I’d needn’t have worried myself – the next 7 miles were going to be more interesting that the centre of town as I soon found out…
I soon came to a standstill in heavy traffic, and as I crawled along had to contend with the challenges of communicating with Dawn and Roy, who were having problems with their mobile phone, my wife who was expecting to meet them later, and her parents. Using mobiles, landlines, and even transatlantic facebook messages via Canada, we explored the option of finding hotel accommodation at the airport, but every room was booked.
No choice but to continue the crawl through the stinking waters.
Listening to the radio the stories of people pulling together in a crisis began to flood in (sorry), as did tales of the devastation caused by a relatively short spell of rain. The same vehicles would creep by on the right for a few yards, before being passed again as my lane of traffic took its turn to inch forward. My companions were the radio presenters, the anxious eyes of an Asian girl in the mirrors of the mini in front of me, and the pursed lips of the woman in the VW behind.
One of the worst affected areas was Heworth, a transport interchange where buses couldn’t get through the water and the trains were all cancelled. Nevertheless people had made their way here, only to have to walk the remainder of their journeys home. Cars were submerged in the car park, and the only way around some of the floods was to take a detour through the cemetery and then find a way to climb out over the walls.
Slightly further on and the damage being done to road surfaces began to emerge. The cost of the clean up operations in homes, schools and businesses will be vast.
Power failures affected tens of thousands of homes, and in Felling the cars would frequently part (Red Sea-like?) to allow the passage of emergency vehicles, squeezing through on their way to evacuate people to safety from flooded residences using inflatable boats.
All in all it took me 3.5 hours to reach the airport, a journey that should take about 45 minutes or so.
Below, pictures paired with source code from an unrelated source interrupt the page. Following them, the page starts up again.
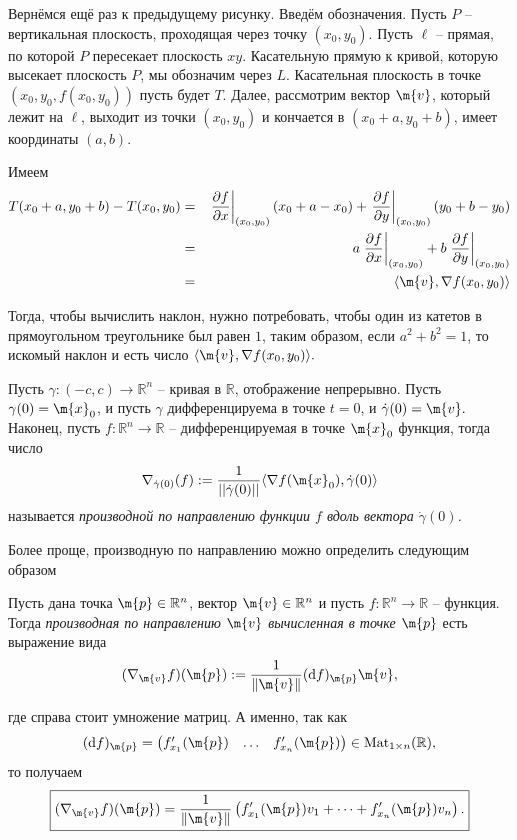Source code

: Вернёмся ещё раз к предыдущему рисунку. Введём обозначения. Пусть $P$ -- вертикальная плоскость, проходящая через точку $(x_0,y_0)$. Пусть $\ell$ -- прямая, по которой $P$ пересекает плоскость $xy$. Касательную прямую к кривой, которую высекает плоскость $P$, мы обозначим через $L$. Касательная плоскость в точке $(x_0,y_0, f(x_0,y_0))$ пусть будет $T$. Далее, рассмотрим вектор $\m{v}$, который лежит на $\ell$, выходит из точки $(x_0,y_0)$ и кончается в $(x_0+a, y_0 +b)$, \ie имеет координаты $(a,b)$.

Имеем
\begin{eqnarray*}
    T(x_0 + a, y_0 + b) - T(x_0,y_0) &=& \left.\frac{\partial f}{\partial x}\right|_{(x_0,y_0)} (x_0 +a-x_0) + \left.\frac{\partial f}{\partial y}\right|_{(x_0,y_0)} (y_0 +b-y_0) \\
    &=& a\left.\frac{\partial f}{\partial x}\right|_{(x_0,y_0)} + b\left.\frac{\partial f}{\partial y}\right|_{(x_0,y_0)} \\
    &=& \langle \m{v} , \nabla f (x_0, y_0) \rangle
\end{eqnarray*}

Тогда, чтобы вычислить наклон, нужно потребовать, чтобы один из катетов в прямоугольном треугольнике был равен $1$, таким образом, если $a^2 + b^2 = 1$, то искомый наклон и есть число $\langle \m{v} , \nabla f (x_0, y_0) \rangle.$

\begin{definition}
    Пусть $\gamma: (-c,c) \to \mathbb{R}^n$ -- кривая в $\mathbb{R}$, \ie отображение непрерывно. Пусть $\gamma(0) = \m{x}_0$, и пусть $\gamma$ дифференцируема в точке $t = 0$, и $\dot\gamma(0) = \m{v}.$ Наконец, пусть $f:\mathbb{R}^n \to \mathbb{R}$ -- дифференцируемая в точке $\m{x}_0$ функция, тогда число 
    \[
     \nabla_{\dot\gamma(0)}(f):= \dfrac{1}{||\dot\gamma(0)||}\langle \nabla f(\m{x}_0), \dot\gamma(0) \rangle
    \]
    называется \textit{производной по направлению функции $f$ вдоль вектора $\dot \gamma(0)$.}
\end{definition}


Более проще, производную по направлению можно определить следующим образом
\begin{definition}
    Пусть дана точка $\m{p} \in \mathbb{R}^n$, вектор $\m{v}\in \mathbb{R}^n$ и пусть $f:\mathbb{R}^n \to \mathbb{R}$ -- функция. Тогда \textit{производная по направлению $\m{v}$ вычисленная в точке $\m{p}$} есть выражение вида
    \[
     (\nabla_\m{v}f)(\m{p}): = \frac{1}{\| \m{v}\|} (\mathrm{d}f)_\m{p} \m{v},
    \]
\end{definition}
где справа стоит умножение матриц. А именно, так как
\[
 (\mathrm{d}f)_\m{p} = \begin{pmatrix}
     f'_{x_1}(\m{p}) & \ldots & f'_{x_n}(\m{p})
 \end{pmatrix} \in \mathrm{Mat}_{1\times n}(\mathbb{R}),
\]
то получаем
\[
 \boxed{
 (\nabla_\m{v}f)(\m{p}) =\frac{1}{\|\m{v}\|} \left(  f'_{x_1}(\m{p})v_1 + \cdots + f'_{x_n}(\m{p}) v_n\right).
 }
\]



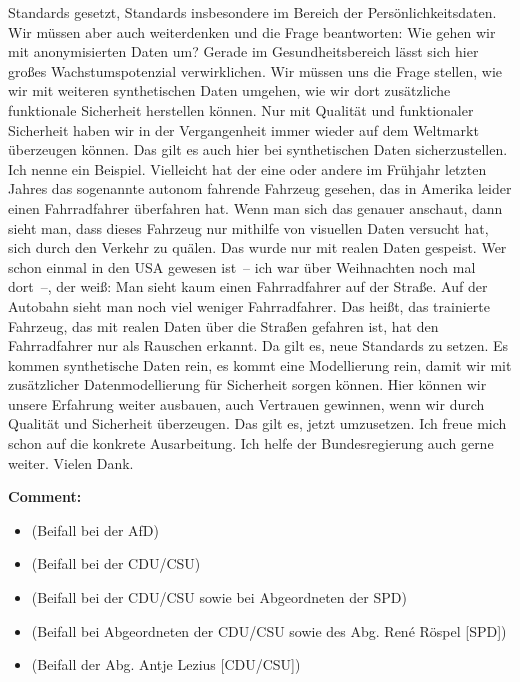 \documentclass{article}
\begin{document}
Standards gesetzt, Standards insbesondere im Bereich der Persönlichkeitsdaten. Wir müssen aber auch weiterdenken und die Frage beantworten: Wie gehen wir mit anonymisierten Daten um? Gerade im Gesundheitsbereich lässt sich hier großes Wachstumspotenzial verwirklichen. Wir müssen uns die Frage stellen, wie wir mit weiteren synthetischen Daten umgehen, wie wir dort zusätzliche funktionale Sicherheit herstellen können. Nur mit Qualität und funktionaler Sicherheit haben wir in der Vergangenheit immer wieder auf dem Weltmarkt überzeugen können. Das gilt es auch hier bei synthetischen Daten sicherzustellen.  Ich nenne ein Beispiel. Vielleicht hat der eine oder andere im Frühjahr letzten Jahres das sogenannte autonom fahrende Fahrzeug gesehen, das in Amerika leider einen Fahrradfahrer überfahren hat. Wenn man sich das genauer anschaut, dann sieht man, dass dieses Fahrzeug nur mithilfe von visuellen Daten versucht hat, sich durch den Verkehr zu quälen. Das wurde nur mit realen Daten gespeist. Wer schon einmal in den USA gewesen ist – ich war über Weihnachten noch mal dort –, der weiß: Man sieht kaum einen Fahrradfahrer auf der Straße. Auf der Autobahn sieht man noch viel weniger Fahrradfahrer. Das heißt, das trainierte Fahrzeug, das mit realen Daten über die Straßen gefahren ist, hat den Fahrradfahrer nur als Rauschen erkannt. Da gilt es, neue Standards zu setzen. Es kommen synthetische Daten rein, es kommt eine Modellierung rein, damit wir mit zusätzlicher Datenmodellierung für Sicherheit sorgen können. Hier können wir unsere Erfahrung weiter ausbauen, auch Vertrauen gewinnen, wenn wir durch Qualität und Sicherheit überzeugen. Das gilt es, jetzt umzusetzen. Ich freue mich schon auf die konkrete Ausarbeitung. Ich helfe der Bundesregierung auch gerne weiter. Vielen Dank.  

\noindent\textbf{Comment:}
\begin{itemize}
    \setlength\itemsep{-3pt}
    \item (Beifall bei der AfD)
    \setlength\itemsep{-3pt}
    \item (Beifall bei der CDU/CSU)
    \setlength\itemsep{-3pt}
    \item (Beifall bei der CDU/CSU sowie bei Abgeordneten der SPD)
    \setlength\itemsep{-3pt}
    \item (Beifall bei Abgeordneten der CDU/CSU sowie des Abg. René Röspel [SPD])
    \setlength\itemsep{-3pt}
    \item (Beifall der Abg. Antje Lezius [CDU/CSU])
\end{itemize}
\end{document}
Remarkably I found a route back which included no hold ups whatsoever. Bizarre.
Having dropped Dawn and Roy off, I returned home almost 5 hours after I had left, hearing on the radio the story of a young girl who, on her final day of work in Newcastle had been presented with a bunch of flowers that she had carried home all the way with her. She had walked the miles from Heworth to Sunderland, climbed the cemetery wall, detoured through gardens and made it home at 22.45 with her flowers intact. What a coincidence then that I should find myself sitting next to her in the hairdressers today!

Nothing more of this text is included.